This is the repository for the resources in EMNLP 2021 Paper "Learning Constraints and Descriptive Segmentation for Subevent Detection". This repository contains the source code and datasets used in our paper.
Event mentions in text correspond to real-world events of varying degrees of granularity. The task of subevent detection aims to resolve this granularity issue, recognizing the membership of multi-granular events in event complexes. Since knowing the span of descriptive contexts of event complexes helps infer the membership of events, we propose the task of event-based text segmentation (EventSeg) as an auxiliary task to improve the learning for subevent detection.

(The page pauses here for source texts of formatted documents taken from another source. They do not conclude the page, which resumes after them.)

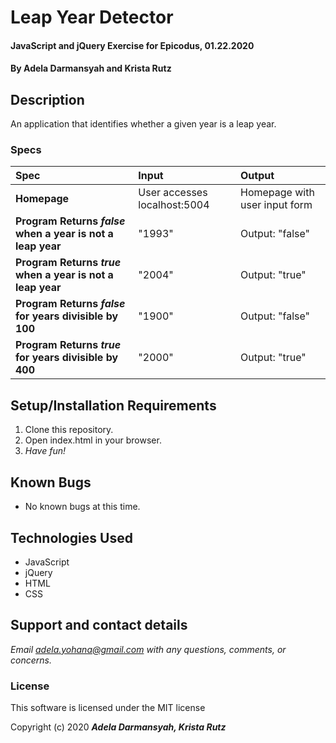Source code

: # Leap Year Detector

#### JavaScript and jQuery Exercise for Epicodus, 01.22.2020

#### By **Adela Darmansyah and Krista Rutz**

## Description

An application that identifies whether a given year is a leap year.


### Specs
| Spec | Input | Output |
| :-------------     | :------------- | :------------- |
| **Homepage** | User accesses localhost:5004 | Homepage with user input form |
| **Program Returns _false_ when a year is not a leap year** | "1993" | Output: "false" |
| **Program Returns _true_ when a year is not a leap year**| "2004" | Output: "true" |
| **Program Returns _false_ for years divisible by 100**| "1900" | Output: "false" |
| **Program Returns _true_ for years divisible by 400** | "2000" | Output: "true" |

## Setup/Installation Requirements

1. Clone this repository.
2. Open index.html in your browser.
3. _Have fun!_

## Known Bugs

* No known bugs at this time.

## Technologies Used

* JavaScript
* jQuery
* HTML
* CSS

## Support and contact details

_Email adela.yohana@gmail.com with any questions, comments, or concerns._

### License

This software is licensed under the MIT license

Copyright (c) 2020 **_Adela Darmansyah, Krista Rutz_**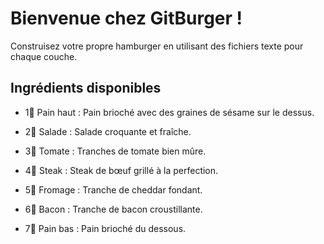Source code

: # Bienvenue chez GitBurger !
 Construisez votre propre hamburger en utilisant des fichiers texte pour chaque couche.
## Ingrédients disponibles
- 1🥯 Pain haut : Pain brioché avec des graines de sésame sur le dessus.

- 2🥬 Salade : Salade croquante et fraîche.
- 3🍅 Tomate : Tranches de tomate bien mûre.

- 4🥩 Steak : Steak de bœuf grillé à la perfection.

- 5🧀 Fromage : Tranche de cheddar fondant.

- 6🥓 Bacon : Tranche de bacon croustillante.

- 7🍞 Pain bas : Pain brioché du dessous.
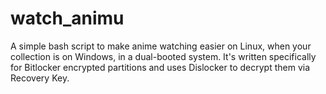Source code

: # watch_animu
A simple bash script to make anime watching easier on Linux, when your collection is on Windows, in a dual-booted system.
It's written specifically for Bitlocker encrypted partitions and uses Dislocker to decrypt them via Recovery Key.
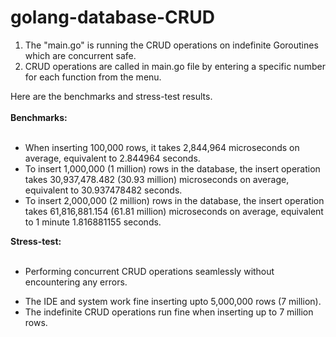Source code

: # golang-database-CRUD
1. The "main.go" is running the CRUD operations on indefinite Goroutines which are concurrent safe. <br />
2. CRUD operations are called in main.go file by entering a specific number for each function from the menu.<br />

Here are the benchmarks and stress-test results. <br /><br />
**Benchmarks:** <br /><br />
- When inserting 100,000 rows, it takes 2,844,964 microseconds on average, equivalent to 2.844964 seconds.
- To insert 1,000,000 (1 million) rows in the database, the insert operation takes 30,937,478.482 (30.93 million) microseconds on average, equivalent to 30.937478482 seconds.
- To insert 2,000,000 (2 million) rows in the database, the insert operation takes 61,816,881.154 (61.81 million) microseconds on average, equivalent to 1 minute 1.816881155 seconds.


**Stress-test:** <br /><br />
+ Performing concurrent CRUD operations seamlessly without encountering any errors. <br />
- The IDE and system work fine inserting upto 5,000,000 rows (7 million).
- The indefinite CRUD operations run fine when inserting up to 7 million rows.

To bridge the two tasks together, we propose an approach to learning and enforcing constraints that capture dependencies between subevent detection and EventSeg prediction, as well as guiding the model to make globally consistent inference. Specifically, we adopt Rectifier Networks for constraint learning and then convert the learned constraints to a regularization term in the loss function of the neural model. Experimental results show that the proposed method outperforms baseline methods by 2.3% and 2.5% on benchmark datasets for subevent detection, HiEve and IC, respectively, while achieving a decent performance on EventSeg prediction.
Two datasets (HiEve and IC) are used for training in the paper.
git clone git@github.com:CogComp/Subevent_EventSeg.git
conda env create -n conda-env -f env/environment.yml
pip install -r env/requirements.txt
python spacy -m en-core-web-sm
mkdir rst_file
mkdir config
mkdir output_redirect
mkdir model_params
cd model_params
mkdir HiEve_best
mkdir IC_best
mkdir cons_learn
cd ..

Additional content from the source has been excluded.